Internships have long been understood to be a mutually beneficial arrangement between young aspirants and employers. Education researchers and learning scientists have recognised the importance of work-based learning. Experiential learning approaches, pioneered by scholars including David Kolbs, John Dewey, Kurt Lewis, and others, have proved to be important instruments of workforce development in various international studies. Internships hone communication, collaboration, creativity and critical thinking.
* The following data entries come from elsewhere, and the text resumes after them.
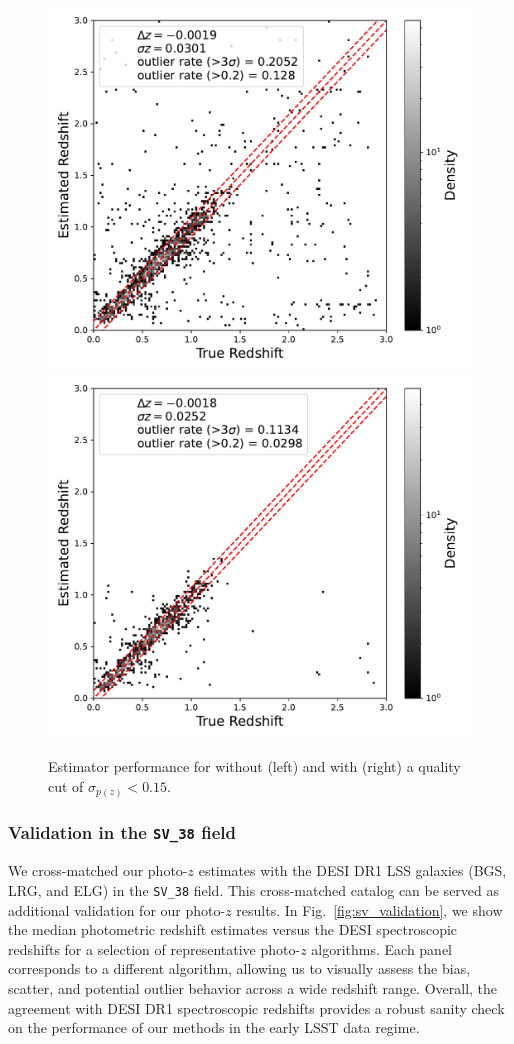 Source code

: \begin{figure}
    \centering
    \includegraphics[width=0.45\linewidth]{figures/tpz_scatter_orig.pdf}
    \includegraphics[width=0.45\linewidth]{figures/tpz_scatter_clean.pdf} \\
    \caption{Estimator performance for  without (left) and with (right) a quality cut of $\sigma_{p(z)} < 0.15$.}
    \label{fig:scatter_quality_cut}
\end{figure}


\subsubsection{Validation in the \texttt{SV\_38} field}

We cross-matched our photo-$z$ estimates with the DESI DR1 LSS galaxies (BGS, LRG, and ELG) in the \texttt{SV\_38} field. This cross-matched catalog can be served as additional validation for our photo-$z$ results. In Fig.~\ref{fig:sv_validation}, we show the median photometric redshift estimates versus the DESI spectroscopic redshifts for a selection of representative photo-$z$ algorithms. Each panel corresponds to a different algorithm, allowing us to visually assess the bias, scatter, and potential outlier behavior across a wide redshift range. Overall, the agreement with DESI DR1 spectroscopic redshifts provides a robust sanity check on the performance of our methods in the early LSST data regime.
For young aspirants, internships under the PMIS are not only opportunities but also transformative experiences. They provide exposure to the real world of corporate work, which is quite dissimilar from the relatively more structured and stable world of academics as taught in most colleges across the country. Besides developing and identifying their optimal career path, aspirants can also get hands-on training in handling responsibility, problem-solving, decision-making, teamwork, and time management. Internships also break many entry barriers that even talented, honest, and dedicated youth from small towns and villages struggle with, comprising soft skills such as speaking fluent English, email etiquette, using a computer, MS Office, or something as basic as searching the Internet for credible and most relevant information. While internships are a norm in India’s premier institutions and professional courses, they remain unusual in state universities and less famous colleges attended by most youth due to a lack of career counselling and job-oriented networking. Mass-level internships through PMIS thus level the playing field for youth from non-metro cities and act as door openers for potential placements. At a personal level, the newfound financial freedom boosts confidence and motivates young minds to do better and aim higher. For young women, financial freedom and a sense of self-worth can alter life decisions, such as the age of marriage and pre-nuptial terms.
For the employer, internships are not just good low-cost experiments for testing a candidate’s suitability for long-term employment but also a strategic tool for bridging the skills gap and meeting its CSR mandate. Over 12 months, the company can credibly observe an intern’s IQ and EQ and confidently deploy the much-avowed strategy of “hire for attitude and train for skill”.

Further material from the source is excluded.